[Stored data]
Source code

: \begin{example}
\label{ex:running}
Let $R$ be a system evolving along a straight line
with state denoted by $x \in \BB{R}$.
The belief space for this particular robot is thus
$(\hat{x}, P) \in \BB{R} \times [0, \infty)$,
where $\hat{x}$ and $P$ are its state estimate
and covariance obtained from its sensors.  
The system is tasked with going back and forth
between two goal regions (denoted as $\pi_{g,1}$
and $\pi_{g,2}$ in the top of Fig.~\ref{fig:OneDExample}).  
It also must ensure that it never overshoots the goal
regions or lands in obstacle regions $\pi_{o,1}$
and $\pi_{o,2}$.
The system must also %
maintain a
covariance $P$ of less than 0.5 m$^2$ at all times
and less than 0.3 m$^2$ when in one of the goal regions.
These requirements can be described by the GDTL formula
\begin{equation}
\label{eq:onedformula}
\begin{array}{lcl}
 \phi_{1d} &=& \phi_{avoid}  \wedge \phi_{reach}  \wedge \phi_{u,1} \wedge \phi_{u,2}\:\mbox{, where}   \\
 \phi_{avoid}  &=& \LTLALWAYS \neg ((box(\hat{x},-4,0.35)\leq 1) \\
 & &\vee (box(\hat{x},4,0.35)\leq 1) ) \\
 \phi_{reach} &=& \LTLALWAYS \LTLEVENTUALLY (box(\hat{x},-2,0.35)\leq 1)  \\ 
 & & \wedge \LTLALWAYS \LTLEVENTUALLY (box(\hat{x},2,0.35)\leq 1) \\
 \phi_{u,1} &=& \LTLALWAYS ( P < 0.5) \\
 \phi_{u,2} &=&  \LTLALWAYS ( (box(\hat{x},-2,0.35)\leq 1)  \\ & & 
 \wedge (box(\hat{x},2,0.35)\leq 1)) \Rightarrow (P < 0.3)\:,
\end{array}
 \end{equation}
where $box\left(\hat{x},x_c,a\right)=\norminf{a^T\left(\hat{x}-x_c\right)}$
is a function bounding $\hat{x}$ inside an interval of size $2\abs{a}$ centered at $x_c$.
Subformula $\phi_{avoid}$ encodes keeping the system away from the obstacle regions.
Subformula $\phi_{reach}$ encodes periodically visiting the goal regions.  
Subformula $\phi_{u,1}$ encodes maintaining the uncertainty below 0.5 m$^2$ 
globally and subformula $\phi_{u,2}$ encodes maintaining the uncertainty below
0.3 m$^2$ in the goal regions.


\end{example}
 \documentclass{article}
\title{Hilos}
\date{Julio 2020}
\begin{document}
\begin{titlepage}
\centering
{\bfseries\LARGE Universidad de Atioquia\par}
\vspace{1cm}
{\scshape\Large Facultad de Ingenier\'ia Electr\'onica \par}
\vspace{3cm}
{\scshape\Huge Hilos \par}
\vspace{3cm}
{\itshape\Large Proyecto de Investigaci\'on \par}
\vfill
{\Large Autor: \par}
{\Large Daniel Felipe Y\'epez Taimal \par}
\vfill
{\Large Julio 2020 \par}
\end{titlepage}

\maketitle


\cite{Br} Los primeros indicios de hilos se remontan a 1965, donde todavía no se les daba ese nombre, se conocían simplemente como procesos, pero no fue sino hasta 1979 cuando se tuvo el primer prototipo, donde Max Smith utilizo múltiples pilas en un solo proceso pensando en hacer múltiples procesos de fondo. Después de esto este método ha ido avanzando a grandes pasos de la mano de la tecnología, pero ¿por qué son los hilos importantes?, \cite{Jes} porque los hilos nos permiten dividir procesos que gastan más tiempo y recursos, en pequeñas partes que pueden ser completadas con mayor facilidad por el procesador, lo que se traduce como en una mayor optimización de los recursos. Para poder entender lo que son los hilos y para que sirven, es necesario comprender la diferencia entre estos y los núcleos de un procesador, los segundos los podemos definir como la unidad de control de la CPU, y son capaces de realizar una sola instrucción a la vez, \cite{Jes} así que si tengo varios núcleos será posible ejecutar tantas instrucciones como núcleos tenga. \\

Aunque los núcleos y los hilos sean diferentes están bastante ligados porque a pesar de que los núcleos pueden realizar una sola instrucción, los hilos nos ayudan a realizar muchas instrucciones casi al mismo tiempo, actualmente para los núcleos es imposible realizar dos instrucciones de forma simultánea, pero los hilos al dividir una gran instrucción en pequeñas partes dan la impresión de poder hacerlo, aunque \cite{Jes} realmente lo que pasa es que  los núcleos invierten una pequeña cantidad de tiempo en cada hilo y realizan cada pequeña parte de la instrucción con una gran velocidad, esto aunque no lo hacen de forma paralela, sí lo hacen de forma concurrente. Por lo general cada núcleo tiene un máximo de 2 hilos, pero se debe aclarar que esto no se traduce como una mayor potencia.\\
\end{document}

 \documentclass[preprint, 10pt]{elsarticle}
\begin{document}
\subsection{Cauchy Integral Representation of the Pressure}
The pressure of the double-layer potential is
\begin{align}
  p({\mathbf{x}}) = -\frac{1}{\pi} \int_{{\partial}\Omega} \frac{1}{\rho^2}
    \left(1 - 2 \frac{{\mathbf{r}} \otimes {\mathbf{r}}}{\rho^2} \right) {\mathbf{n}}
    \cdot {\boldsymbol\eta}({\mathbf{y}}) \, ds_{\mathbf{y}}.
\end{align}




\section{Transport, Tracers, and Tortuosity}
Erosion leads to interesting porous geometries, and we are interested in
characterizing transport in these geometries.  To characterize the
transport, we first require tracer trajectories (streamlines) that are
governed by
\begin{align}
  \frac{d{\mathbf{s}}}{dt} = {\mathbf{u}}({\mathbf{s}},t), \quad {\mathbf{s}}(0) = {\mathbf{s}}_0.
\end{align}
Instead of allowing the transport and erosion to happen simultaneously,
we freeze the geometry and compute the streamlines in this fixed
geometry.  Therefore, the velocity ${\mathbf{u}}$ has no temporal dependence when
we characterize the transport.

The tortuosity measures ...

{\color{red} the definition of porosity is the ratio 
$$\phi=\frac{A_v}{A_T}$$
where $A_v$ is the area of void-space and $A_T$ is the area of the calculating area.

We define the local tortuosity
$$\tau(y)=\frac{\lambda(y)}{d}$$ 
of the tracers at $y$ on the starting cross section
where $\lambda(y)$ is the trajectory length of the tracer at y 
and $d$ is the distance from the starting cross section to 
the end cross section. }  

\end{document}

▶ Assigned task:
Every line above should be written out again exactly as it stands.

▶ Solution for this task:
Source code

: \begin{example}
\label{ex:running}
Let $R$ be a system evolving along a straight line
with state denoted by $x \in \BB{R}$.
The belief space for this particular robot is thus
$(\hat{x}, P) \in \BB{R} \times [0, \infty)$,
where $\hat{x}$ and $P$ are its state estimate
and covariance obtained from its sensors.  
The system is tasked with going back and forth
between two goal regions (denoted as $\pi_{g,1}$
and $\pi_{g,2}$ in the top of Fig.~\ref{fig:OneDExample}).  
It also must ensure that it never overshoots the goal
regions or lands in obstacle regions $\pi_{o,1}$
and $\pi_{o,2}$.
The system must also %
maintain a
covariance $P$ of less than 0.5 m$^2$ at all times
and less than 0.3 m$^2$ when in one of the goal regions.
These requirements can be described by the GDTL formula
\begin{equation}
\label{eq:onedformula}
\begin{array}{lcl}
 \phi_{1d} &=& \phi_{avoid}  \wedge \phi_{reach}  \wedge \phi_{u,1} \wedge \phi_{u,2}\:\mbox{, where}   \\
 \phi_{avoid}  &=& \LTLALWAYS \neg ((box(\hat{x},-4,0.35)\leq 1) \\
 & &\vee (box(\hat{x},4,0.35)\leq 1) ) \\
 \phi_{reach} &=& \LTLALWAYS \LTLEVENTUALLY (box(\hat{x},-2,0.35)\leq 1)  \\ 
 & & \wedge \LTLALWAYS \LTLEVENTUALLY (box(\hat{x},2,0.35)\leq 1) \\
 \phi_{u,1} &=& \LTLALWAYS ( P < 0.5) \\
 \phi_{u,2} &=&  \LTLALWAYS ( (box(\hat{x},-2,0.35)\leq 1)  \\ & & 
 \wedge (box(\hat{x},2,0.35)\leq 1)) \Rightarrow (P < 0.3)\:,
\end{array}
 \end{equation}
where $box\left(\hat{x},x_c,a\right)=\norminf{a^T\left(\hat{x}-x_c\right)}$
is a function bounding $\hat{x}$ inside an interval of size $2\abs{a}$ centered at $x_c$.
Subformula $\phi_{avoid}$ encodes keeping the system away from the obstacle regions.
Subformula $\phi_{reach}$ encodes periodically visiting the goal regions.  
Subformula $\phi_{u,1}$ encodes maintaining the uncertainty below 0.5 m$^2$ 
globally and subformula $\phi_{u,2}$ encodes maintaining the uncertainty below
0.3 m$^2$ in the goal regions.


\end{example}
 \documentclass{article}
\title{Hilos}
\date{Julio 2020}
\begin{document}
\begin{titlepage}
\centering
{\bfseries\LARGE Universidad de Atioquia\par}
\vspace{1cm}
{\scshape\Large Facultad de Ingenier\'ia Electr\'onica \par}
\vspace{3cm}
{\scshape\Huge Hilos \par}
\vspace{3cm}
{\itshape\Large Proyecto de Investigaci\'on \par}
\vfill
{\Large Autor: \par}
{\Large Daniel Felipe Y\'epez Taimal \par}
\vfill
{\Large Julio 2020 \par}
\end{titlepage}

\maketitle


\cite{Br} Los primeros indicios de hilos se remontan a 1965, donde todavía no se les daba ese nombre, se conocían simplemente como procesos, pero no fue sino hasta 1979 cuando se tuvo el primer prototipo, donde Max Smith utilizo múltiples pilas en un solo proceso pensando en hacer múltiples procesos de fondo. Después de esto este método ha ido avanzando a grandes pasos de la mano de la tecnología, pero ¿por qué son los hilos importantes?, \cite{Jes} porque los hilos nos permiten dividir procesos que gastan más tiempo y recursos, en pequeñas partes que pueden ser completadas con mayor facilidad por el procesador, lo que se traduce como en una mayor optimización de los recursos. Para poder entender lo que son los hilos y para que sirven, es necesario comprender la diferencia entre estos y los núcleos de un procesador, los segundos los podemos definir como la unidad de control de la CPU, y son capaces de realizar una sola instrucción a la vez, \cite{Jes} así que si tengo varios núcleos será posible ejecutar tantas instrucciones como núcleos tenga. \\

Aunque los núcleos y los hilos sean diferentes están bastante ligados porque a pesar de que los núcleos pueden realizar una sola instrucción, los hilos nos ayudan a realizar muchas instrucciones casi al mismo tiempo, actualmente para los núcleos es imposible realizar dos instrucciones de forma simultánea, pero los hilos al dividir una gran instrucción en pequeñas partes dan la impresión de poder hacerlo, aunque \cite{Jes} realmente lo que pasa es que  los núcleos invierten una pequeña cantidad de tiempo en cada hilo y realizan cada pequeña parte de la instrucción con una gran velocidad, esto aunque no lo hacen de forma paralela, sí lo hacen de forma concurrente. Por lo general cada núcleo tiene un máximo de 2 hilos, pero se debe aclarar que esto no se traduce como una mayor potencia.\\
\end{document}

 \documentclass[preprint, 10pt]{elsarticle}
\begin{document}
\subsection{Cauchy Integral Representation of the Pressure}
The pressure of the double-layer potential is
\begin{align}
  p({\mathbf{x}}) = -\frac{1}{\pi} \int_{{\partial}\Omega} \frac{1}{\rho^2}
    \left(1 - 2 \frac{{\mathbf{r}} \otimes {\mathbf{r}}}{\rho^2} \right) {\mathbf{n}}
    \cdot {\boldsymbol\eta}({\mathbf{y}}) \, ds_{\mathbf{y}}.
\end{align}




\section{Transport, Tracers, and Tortuosity}
Erosion leads to interesting porous geometries, and we are interested in
characterizing transport in these geometries.  To characterize the
transport, we first require tracer trajectories (streamlines) that are
governed by
\begin{align}
  \frac{d{\mathbf{s}}}{dt} = {\mathbf{u}}({\mathbf{s}},t), \quad {\mathbf{s}}(0) = {\mathbf{s}}_0.
\end{align}
Instead of allowing the transport and erosion to happen simultaneously,
we freeze the geometry and compute the streamlines in this fixed
geometry.  Therefore, the velocity ${\mathbf{u}}$ has no temporal dependence when
we characterize the transport.

The tortuosity measures ...

{\color{red} the definition of porosity is the ratio 
$$\phi=\frac{A_v}{A_T}$$
where $A_v$ is the area of void-space and $A_T$ is the area of the calculating area.

We define the local tortuosity
$$\tau(y)=\frac{\lambda(y)}{d}$$ 
of the tracers at $y$ on the starting cross section
where $\lambda(y)$ is the trajectory length of the tracer at y 
and $d$ is the distance from the starting cross section to 
the end cross section. }  

\end{document}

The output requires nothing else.